### What to work on
The entries below are to be returned exactly. Include all of them.

[Opening Material shown section]

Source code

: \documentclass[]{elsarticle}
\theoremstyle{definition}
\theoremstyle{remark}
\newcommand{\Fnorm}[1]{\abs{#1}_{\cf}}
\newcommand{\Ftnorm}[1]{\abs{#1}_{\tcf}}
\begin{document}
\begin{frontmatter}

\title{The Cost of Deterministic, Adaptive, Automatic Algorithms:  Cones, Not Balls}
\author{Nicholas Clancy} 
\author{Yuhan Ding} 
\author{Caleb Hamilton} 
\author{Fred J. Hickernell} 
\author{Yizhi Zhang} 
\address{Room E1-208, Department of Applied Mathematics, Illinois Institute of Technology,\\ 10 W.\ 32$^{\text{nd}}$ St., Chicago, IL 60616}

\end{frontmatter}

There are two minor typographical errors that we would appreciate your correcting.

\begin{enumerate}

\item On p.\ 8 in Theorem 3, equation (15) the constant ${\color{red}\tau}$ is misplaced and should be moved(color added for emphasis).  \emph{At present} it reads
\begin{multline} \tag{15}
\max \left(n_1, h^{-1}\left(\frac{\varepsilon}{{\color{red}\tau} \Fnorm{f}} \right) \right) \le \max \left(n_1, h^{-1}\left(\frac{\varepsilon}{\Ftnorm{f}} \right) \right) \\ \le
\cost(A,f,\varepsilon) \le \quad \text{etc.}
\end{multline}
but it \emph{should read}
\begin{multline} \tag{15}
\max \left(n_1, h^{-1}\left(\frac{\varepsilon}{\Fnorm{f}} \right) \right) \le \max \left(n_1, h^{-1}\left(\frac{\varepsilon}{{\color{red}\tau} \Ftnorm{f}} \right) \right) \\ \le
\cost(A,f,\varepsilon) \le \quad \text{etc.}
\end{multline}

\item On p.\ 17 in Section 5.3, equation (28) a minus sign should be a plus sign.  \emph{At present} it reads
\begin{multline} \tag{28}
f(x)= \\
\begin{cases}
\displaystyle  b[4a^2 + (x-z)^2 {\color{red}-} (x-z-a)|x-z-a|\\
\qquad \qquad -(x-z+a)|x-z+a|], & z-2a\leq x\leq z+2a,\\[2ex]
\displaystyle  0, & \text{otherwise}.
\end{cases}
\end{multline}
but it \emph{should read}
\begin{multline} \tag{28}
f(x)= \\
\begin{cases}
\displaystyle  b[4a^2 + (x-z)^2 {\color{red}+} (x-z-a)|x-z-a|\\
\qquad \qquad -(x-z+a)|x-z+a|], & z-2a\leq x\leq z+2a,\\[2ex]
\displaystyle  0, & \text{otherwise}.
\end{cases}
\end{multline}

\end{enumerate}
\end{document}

[Closing Material shown section]

### Completed task
Source code

: \documentclass[]{elsarticle}
\theoremstyle{definition}
\theoremstyle{remark}
\newcommand{\Fnorm}[1]{\abs{#1}_{\cf}}
\newcommand{\Ftnorm}[1]{\abs{#1}_{\tcf}}
\begin{document}
\begin{frontmatter}

\title{The Cost of Deterministic, Adaptive, Automatic Algorithms:  Cones, Not Balls}
\author{Nicholas Clancy} 
\author{Yuhan Ding} 
\author{Caleb Hamilton} 
\author{Fred J. Hickernell} 
\author{Yizhi Zhang} 
\address{Room E1-208, Department of Applied Mathematics, Illinois Institute of Technology,\\ 10 W.\ 32$^{\text{nd}}$ St., Chicago, IL 60616}

\end{frontmatter}

There are two minor typographical errors that we would appreciate your correcting.

\begin{enumerate}

\item On p.\ 8 in Theorem 3, equation (15) the constant ${\color{red}\tau}$ is misplaced and should be moved(color added for emphasis).  \emph{At present} it reads
\begin{multline} \tag{15}
\max \left(n_1, h^{-1}\left(\frac{\varepsilon}{{\color{red}\tau} \Fnorm{f}} \right) \right) \le \max \left(n_1, h^{-1}\left(\frac{\varepsilon}{\Ftnorm{f}} \right) \right) \\ \le
\cost(A,f,\varepsilon) \le \quad \text{etc.}
\end{multline}
but it \emph{should read}
\begin{multline} \tag{15}
\max \left(n_1, h^{-1}\left(\frac{\varepsilon}{\Fnorm{f}} \right) \right) \le \max \left(n_1, h^{-1}\left(\frac{\varepsilon}{{\color{red}\tau} \Ftnorm{f}} \right) \right) \\ \le
\cost(A,f,\varepsilon) \le \quad \text{etc.}
\end{multline}

\item On p.\ 17 in Section 5.3, equation (28) a minus sign should be a plus sign.  \emph{At present} it reads
\begin{multline} \tag{28}
f(x)= \\
\begin{cases}
\displaystyle  b[4a^2 + (x-z)^2 {\color{red}-} (x-z-a)|x-z-a|\\
\qquad \qquad -(x-z+a)|x-z+a|], & z-2a\leq x\leq z+2a,\\[2ex]
\displaystyle  0, & \text{otherwise}.
\end{cases}
\end{multline}
but it \emph{should read}
\begin{multline} \tag{28}
f(x)= \\
\begin{cases}
\displaystyle  b[4a^2 + (x-z)^2 {\color{red}+} (x-z-a)|x-z-a|\\
\qquad \qquad -(x-z+a)|x-z+a|], & z-2a\leq x\leq z+2a,\\[2ex]
\displaystyle  0, & \text{otherwise}.
\end{cases}
\end{multline}

\end{enumerate}
\end{document}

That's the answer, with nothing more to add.